Cerca de cinquenta moradores da Vila Palmira, próxima de Picinguaba, reuniram-se no Plenário da Câmara nesta quinta-feira (04/12) em audiência pública para discutir proposta de iniciativa popular de projeto de lei visando tornar a área Zona de Especial Interesse Social (ZEIS) e reconhecendo-a como Comunidade Tradicional como previsto no Plano Diretor do Município e no Estatuto da Cidade. Localizada no início de Picinguaba, Vila Palmira busca descolar-se daquele bairro da Zona Norte de Ubatuba buscando com isso conquistar algumas concessões da administração do Parque Estadual da Serra do Mar que impõe uma série de restrições aos moradores que ali estão há décadas.
“O Parque tirou nossa cultura, o Parque roubou nossas tradições”, reclamou o morador Gelson da Conceição. “Imaginem, em pleno século XXI, quase 2020, uma comunidade ser proibida de contar com energia elétrica. Por quê temos que parar no tempo? Porque temos que pedir licença para a Polícia Florestal para reformar uma casa? Não fomos nós que invadimos aquela área. O invasor é o Parque Estadual”.
Gelson explicou ainda que “a gente não vai subir morro acima. Vamos ficar ali onde estamos, uma área ainda com mais árvore do que no topo do morro pois é nossa tradição preservar”.
“Não somos bandidos” – Vários moradores, incluindo representantes do Fórum de Comunidades Tradicionais, revezaram-se nos pronunciamentos pela Tribuna Popular, sempre com críticas à administração do Parque Estadual. Criado em 1977, a área de preservação abrange todo o Município de Ubatuba, com exigências específicas de ocupação.
No entanto, os moradores alegam, com razão, que eles já estavam lá muito antes da criação do parque. Guilherme Mariano Costa, por exemplo, disse que “nasceu lá em 1971, sou nativo, estou lá há 49 anos, meu avô fazia roça ali e morreu com 94 anos, minha avó morreu com 105 anos, sempre morando ali. Não podemos melhorar a casa, não deixam.”

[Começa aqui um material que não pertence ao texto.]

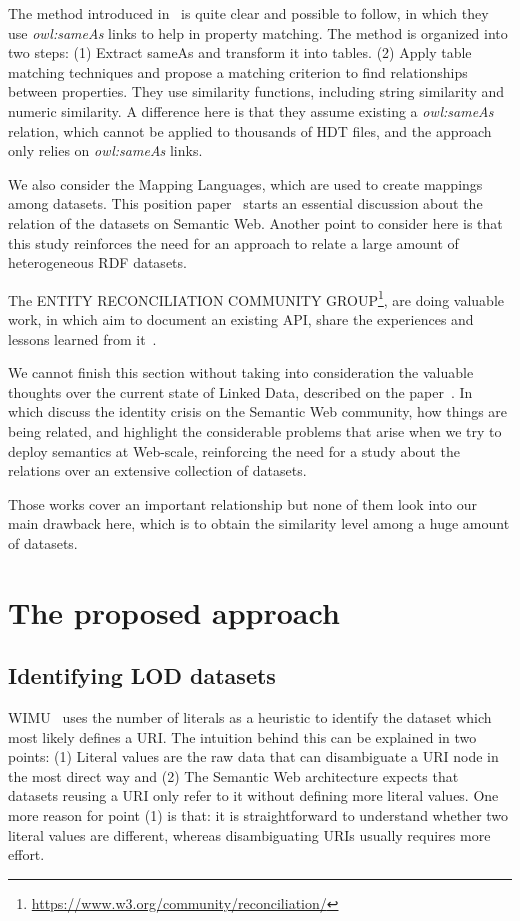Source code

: \documentclass[sw]{iosart2x}
\begin{document}
The method introduced in~\cite{xie2018instance} is quite clear and possible to follow, in which they use \textit{owl:sameAs} links to help in property matching.
The method is organized into two steps:
(1) Extract sameAs and transform it into tables.
(2) Apply table matching techniques and propose a matching criterion to find relationships between properties.
They use similarity functions, including string similarity and numeric similarity.
A difference here is that they assume existing a \textit{owl:sameAs} relation, which cannot be applied to thousands of HDT files, and the approach only relies on \textit{owl:sameAs} links. 

We also consider the Mapping Languages, which are used to create mappings among datasets. This position paper~\cite{de2019mapping} starts an essential discussion about the relation of the datasets on Semantic Web. Another point to consider here is that this study reinforces the need for an approach to relate a large amount of heterogeneous RDF datasets.

The ENTITY RECONCILIATION COMMUNITY GROUP\footnote{\url{https://www.w3.org/community/reconciliation/}}, are doing valuable work, in which aim to document an existing API, share the experiences and lessons learned from it~\cite{DBLP:journals/corr/abs-1906-08092}.

We cannot finish this section without taking into consideration the valuable thoughts over the current state of Linked Data, described on the paper~\cite{verborgh_swj_2020}. In which discuss the identity crisis on the Semantic Web community, how things are being related, and highlight the considerable problems that arise when we try to deploy semantics at Web-scale, reinforcing the need for a study about the relations over an extensive collection of datasets.

Those works cover an important relationship but none of them look into our main drawback here, which is to obtain the similarity level among a huge amount of datasets.

\section{The proposed approach}
\label{sec:approach}

\subsection{Identifying LOD datasets}
WIMU~\cite{valdestilhas2018my} uses the number of literals as a heuristic to identify the dataset which most likely defines a URI.
The intuition behind this can be explained in two points: 
(1) Literal values are the raw data that can disambiguate a URI node in the most direct way and 
(2) The Semantic Web architecture expects that datasets reusing a URI only refer to it without defining more literal values. 
One more reason for point (1) is that: it is straightforward to understand whether two literal values are different, whereas disambiguating URIs usually requires more effort.
\end{document}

“E constantemente vemos a Polícia Florestal passar de helicóptero, filmando”, continuou. “Não somos bandidos pra ficar assinando carteirinha. Somos da terra.”
Dona Jaqueline dos Santos, também moradora, reclamou que “as crianças , nosso futuro, não tem opções de lazer, mas está lá abandonada no mato uma quadra poliesportiva que não pode ser recuperada, não deixam. Está abandonada, tomada por cobras e mato crescendo. Buscamos também uma área para implantar uma horta comunitária. Não pode e tem espaço, muito espaço”.

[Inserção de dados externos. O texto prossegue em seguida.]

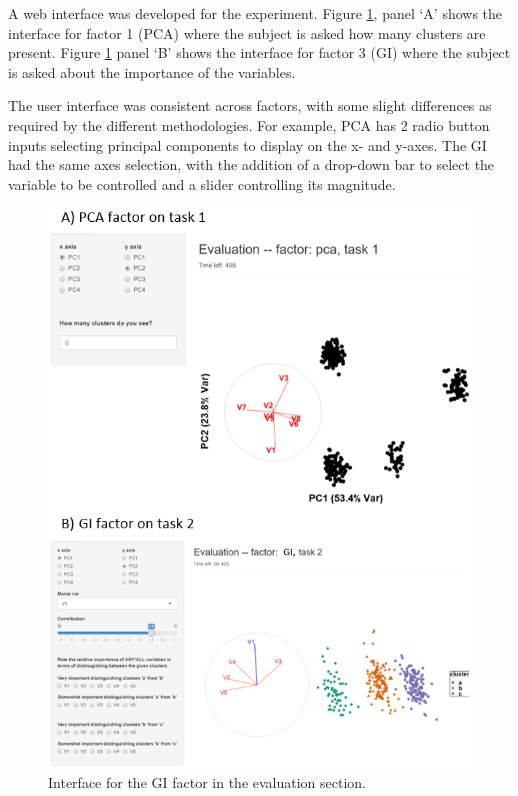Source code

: \documentclass[
  11,
]{article}
\begin{document}
A web interface was developed for the experiment. Figure \ref{fig:appInterface}, panel `A' shows the interface for factor 1 (PCA) where the subject is asked how many clusters are present. Figure \ref{fig:appInterface} panel `B' shows the interface for factor 3 (GI) where the subject is asked about the importance of the variables.

The user interface was consistent across factors, with some slight differences as required by the different methodologies. For example, PCA has 2 radio button inputs selecting principal components to display on the x- and y-axes. The GI had the same axes selection, with the addition of a drop-down bar to select the variable to be controlled and a slider controlling its magnitude.

\begin{figure}[h]

{\centering \includegraphics[width=1\linewidth,]{./figures/appInterface} 

}

\caption{Interface for the GI factor in the evaluation section.}\label{fig:appInterface}
\end{figure}
\end{document}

Ivan Carlos da Silva, presidente da Associação de Moradores de Picinguaba lembrou que “o parque chegou lá em 1977, foi oficializado em 1979, mas temos documentos de 1950 em nome de moradores de lá. Queremos apenas que nos deixem viver em paz”.
A audiência foi apresentada como “início de um trabalho, uma provocação. Há cálculos de que 65 mil pessoas visitam o parque por ano e se cada turista deixar um mínimo de R$ 100,00, isso geraria uma arrecadação aproximada de R$ 6.5 milhões.

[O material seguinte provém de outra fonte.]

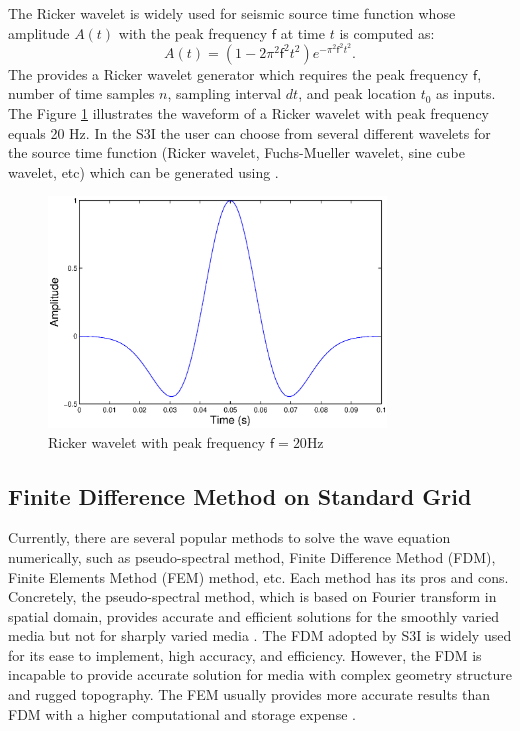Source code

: \documentclass[11pt,titlepage]{article}
\newcommand{\sff}{\mathsf{f}}
\theoremstyle{plain}
\theoremstyle{definition}
\theoremstyle{remark}
\numberwithin{equation}{section}
\begin{document}
The Ricker wavelet is widely used for seismic source time function whose amplitude $A(t)$ with the peak frequency $\sff$ at time $t$ is computed as:
\begin{equation}
A(t)=(1-2\pi^2 \sff^2 t^2)e^{-\pi^2 \sff^2 t^2}.
\end{equation}
The  provides a Ricker wavelet generator which requires the peak frequency $\sff$, number of time samples $n$, sampling interval $dt$, and peak location $t_0$ as inputs. The Figure \ref{fig:ricker} illustrates the waveform of a Ricker wavelet with peak frequency equals 20 Hz. In the S3I the user can choose from several different wavelets for the source time function (Ricker wavelet, Fuchs-Mueller wavelet, sine cube wavelet, etc) which can be generated using .

\begin{figure}[htbp]
\centering
\includegraphics[width=0.8\textwidth]{Fig/ricker}
\caption{Ricker wavelet with peak frequency $\sff=20$Hz}
\label{fig:ricker}
\end{figure}


\subsection{Finite Difference Method on Standard Grid}
Currently, there are several popular methods to solve the wave equation numerically, such as pseudo-spectral method, Finite Difference Method (FDM), Finite Elements Method (FEM) method, etc. Each method has its pros and cons. Concretely, the pseudo-spectral method, which is based on Fourier transform in spatial domain, provides accurate and efficient solutions for the smoothly varied media but not for sharply varied media \cite{Kreiss:1972aa,Fornberg:1975aa,Fornberg:1987aa}. The FDM \cite{Alford:1974aa,Dablain:1986aa} adopted by S3I is widely used for its ease to implement, high accuracy, and efficiency. However, the FDM is incapable to provide accurate solution for media with complex geometry structure and rugged topography. The FEM usually provides more accurate results than FDM with a higher computational and storage expense \cite{Kurt:1984aa}. 
\end{document}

Há propostas para mudar o modelo de administração do parque para que ele seja tripartite com participação da Prefeitura, da comunidade e do Estado. Não houve participação de representantes do Ministério Público e nem da Polícia Florestal.
Os debates foram mediados por Vitor Duarte, da assessoria do gabinete do Vereador Junior JR (Podemos), também presente, que se propõe a encaminhar o projeto de lei sobre ZEIS e Comunidade Tradicional para votação na Câmara. O advogado, especializado em regularização fundiária, Claudinei Salgado também compôs a mesa.